» Goal of the exercise
Provide only the number of lines in the listing that contain the word "città".

- - - - - - -

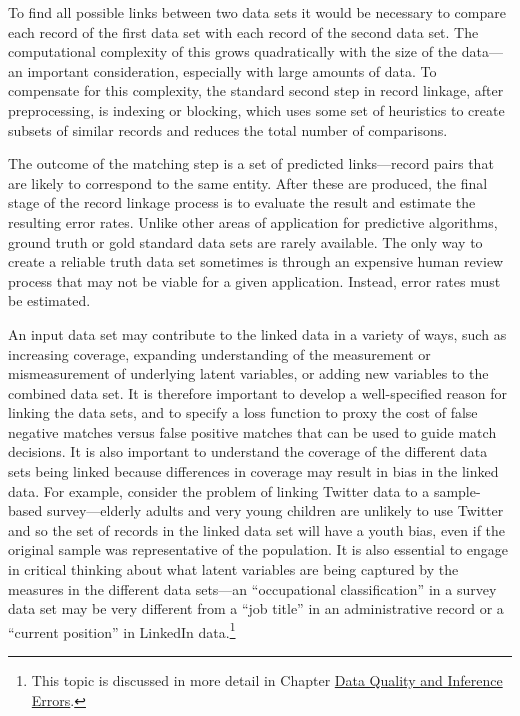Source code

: \documentclass[]{krantz}
\begin{document}
To find all possible links between two data sets it would be necessary
to compare each record of the first data set with each record of the
second data set. The computational complexity of this grows
quadratically with the size of the data---an important consideration,
especially with large amounts of data. To compensate for this
complexity, the standard second step in record linkage, after
preprocessing, is indexing or blocking, which uses some set of
heuristics to create subsets of similar records and reduces the total
number of comparisons.

The outcome of the matching step is a set of predicted links---record
pairs that are likely to correspond to the same entity. After these are
produced, the final stage of the record linkage process is to evaluate
the result and estimate the resulting error rates. Unlike other areas of
application for predictive algorithms, ground truth or gold standard
data sets are rarely available. The only way to create a reliable truth
data set sometimes is through an expensive human review process that may
not be viable for a given application. Instead, error rates must be
estimated.

An input data set may contribute to the linked data in a variety of
ways, such as increasing coverage, expanding understanding of the
measurement or mismeasurement of underlying latent variables, or adding
new variables to the combined data set. It is therefore important to
develop a well-specified reason for linking the data sets, and to
specify a loss function to proxy the cost of false negative matches
versus false positive matches that can be used to guide match decisions.
It is also important to understand the coverage of the different data
sets being linked because differences in coverage may result in bias in
the linked data. For example, consider the problem of linking Twitter
data to a sample-based survey---elderly adults and very young children
are unlikely to use Twitter and so the set of records in the linked data
set will have a youth bias, even if the original sample was
representative of the population. It is also essential to engage in
critical thinking about what latent variables are being captured by the
measures in the different data sets---an ``occupational classification''
in a survey data set may be very different from a ``job title'' in an
administrative record or a ``current position'' in LinkedIn
data.\footnote{This topic is discussed in more detail in Chapter
  \protect\hyperlink{chap:errors}{Data Quality and Inference Errors}.}
\end{document}
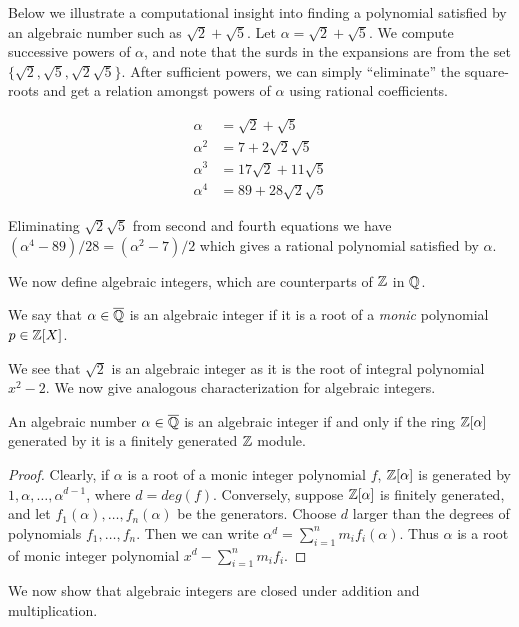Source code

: \documentclass[11pt]{article}
\begin{document}
Below we illustrate a computational insight into finding a polynomial satisfied by an algebraic number such
as $\sqrt{2}+\sqrt{5}$. Let $\alpha=\sqrt{2}+\sqrt{5}$. We compute successive powers of $\alpha$, and note that
the surds in the expansions are from the set $\{\sqrt{2},\sqrt{5}, \sqrt{2}\sqrt{5}\}$. After sufficient powers,
we can simply ``eliminate'' the square-roots and get a relation amongst powers of $\alpha$ using rational coefficients.

\begin{align*}
\alpha &= \sqrt{2} + \sqrt{5} \\
\alpha^2 &= 7 + 2\sqrt{2}\sqrt{5} \\
\alpha^3 &= 17\sqrt{2} + 11\sqrt{5} \\
\alpha^4 &= 89 + 28\sqrt{2}\sqrt{5}
\end{align*}

Eliminating $\sqrt{2}\sqrt{5}$ from second and fourth equations we have $(\alpha^4 - 89)/28=(\alpha^2-7)/2$ which
gives a rational polynomial satisfied by $\alpha$.

We now define algebraic integers, which are counterparts of $\mathbb{Z}$ in $\mathbb{Q}$.
\begin{definition}\label{defn:alg-integer}
We say that $\alpha\in \overline{\mathbb{Q}}$ is an algebraic integer if it is a root of a {\em monic} polynomial
$p\in \mathbb{Z}[X]$.
\end{definition}
We see that $\sqrt{2}$ is an algebraic integer as it is the root of integral polynomial $x^2 - 2$. We now
give analogous characterization for algebraic integers.

\begin{lemma}\label{lem:alg-integers-module}
An algebraic number $\alpha\in \overline{\mathbb{Q}}$ is an algebraic integer if and only if the ring $\mathbb{Z}[\alpha]$
generated by it is a finitely generated $\mathbb{Z}$ module.
\end{lemma}
\begin{proof}
Clearly, if $\alpha$ is a root of a monic integer polynomial $f$, $\mathbb{Z}[\alpha]$ is generated by $1,\alpha,\ldots,\alpha^{d-1}$,
where $d=deg(f)$. Conversely, suppose $\mathbb{Z}[\alpha]$ is finitely generated, and let $f_1(\alpha),\ldots,f_n(\alpha)$
be the generators. Choose $d$ larger than the degrees of polynomials $f_1,\ldots,f_n$. Then we can write
$\alpha^d = \sum_{i=1}^n m_if_i(\alpha)$. Thus $\alpha$ is a root of monic integer polynomial $x^d-\sum_{i=1}^n m_i f_i$.
\end{proof}

We now show that algebraic integers are closed under addition and multiplication.
\end{document}
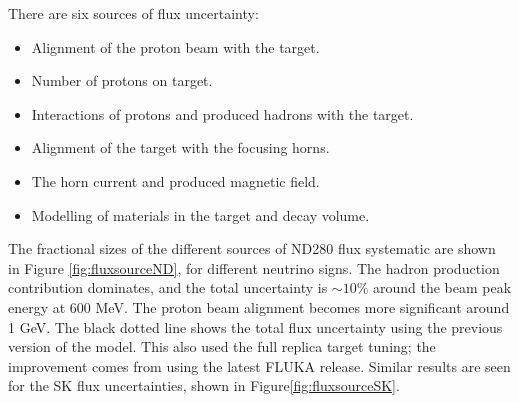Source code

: There are six sources of flux uncertainty:

\begin{itemize}

\item Alignment of the proton beam with the target.

\item Number of protons on target.

\item Interactions of protons and produced hadrons with the target.

\item Alignment of the target with the focusing horns.

\item The horn current and produced magnetic field.

\item Modelling of materials in the target and decay volume.

\end{itemize}

The fractional sizes of the different sources of ND280 flux systematic are shown in Figure \ref{fig:fluxsourceND}, for different neutrino signs. The hadron production contribution dominates, and the total uncertainty is $\sim10\%$ around the beam peak energy at 600 MeV. The proton beam alignment becomes more significant around 1 GeV. The black dotted line shows the total flux uncertainty using the previous version of the model. This also used the full replica target tuning; the improvement comes from using the latest FLUKA\cite{fluka} release. Similar results are seen for the SK flux uncertainties, shown in Figure\ref{fig:fluxsourceSK}.

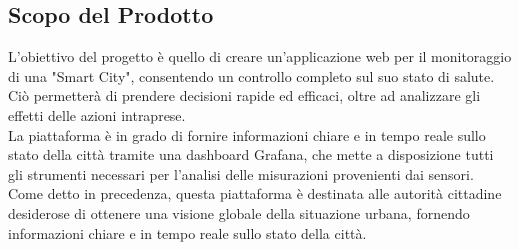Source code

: \subsection{Scopo del Prodotto}
L'obiettivo del progetto è quello di creare un'applicazione web per il monitoraggio di una "Smart City", consentendo un controllo completo sul suo stato di salute. Ciò permetterà di prendere decisioni rapide ed efficaci, oltre ad analizzare gli effetti delle azioni intraprese.\\
La piattaforma è in grado di fornire informazioni chiare e in tempo reale sullo stato della città tramite una dashboard Grafana, che mette a disposizione tutti gli strumenti necessari per l'analisi delle misurazioni provenienti dai sensori. \\
Come detto in precedenza, questa piattaforma è destinata alle autorità cittadine desiderose di ottenere una visione globale della situazione urbana, fornendo informazioni chiare e in tempo reale sullo stato della città.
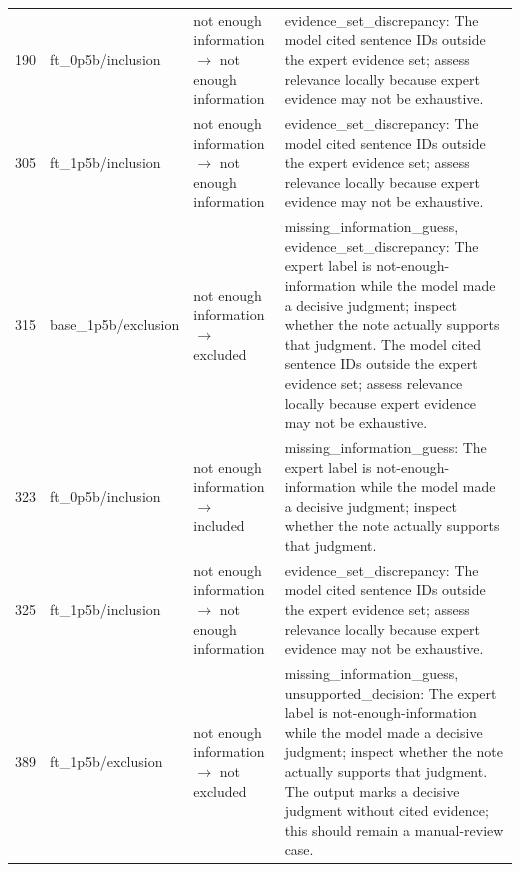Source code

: \begin{table}[t]
\begin{tabularx}{\textwidth}{rllX}
190 & ft\_0p5b/inclusion & not enough information $\rightarrow$ not enough information & evidence\_set\_discrepancy: The model cited sentence IDs outside the expert evidence set; assess relevance locally because expert evidence may not be exhaustive. \\
305 & ft\_1p5b/inclusion & not enough information $\rightarrow$ not enough information & evidence\_set\_discrepancy: The model cited sentence IDs outside the expert evidence set; assess relevance locally because expert evidence may not be exhaustive. \\
315 & base\_1p5b/exclusion & not enough information $\rightarrow$ excluded & missing\_information\_guess, evidence\_set\_discrepancy: The expert label is not-enough-information while the model made a decisive judgment; inspect whether the note actually supports that judgment. The model cited sentence IDs outside the expert evidence set; assess relevance locally because expert evidence may not be exhaustive. \\
323 & ft\_0p5b/inclusion & not enough information $\rightarrow$ included & missing\_information\_guess: The expert label is not-enough-information while the model made a decisive judgment; inspect whether the note actually supports that judgment. \\
325 & ft\_1p5b/inclusion & not enough information $\rightarrow$ not enough information & evidence\_set\_discrepancy: The model cited sentence IDs outside the expert evidence set; assess relevance locally because expert evidence may not be exhaustive. \\
389 & ft\_1p5b/exclusion & not enough information $\rightarrow$ not excluded & missing\_information\_guess, unsupported\_decision: The expert label is not-enough-information while the model made a decisive judgment; inspect whether the note actually supports that judgment. The output marks a decisive judgment without cited evidence; this should remain a manual-review case. \\
\bottomrule
\end{tabularx}
\end{table}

- - - - - - -

» Exercise response
2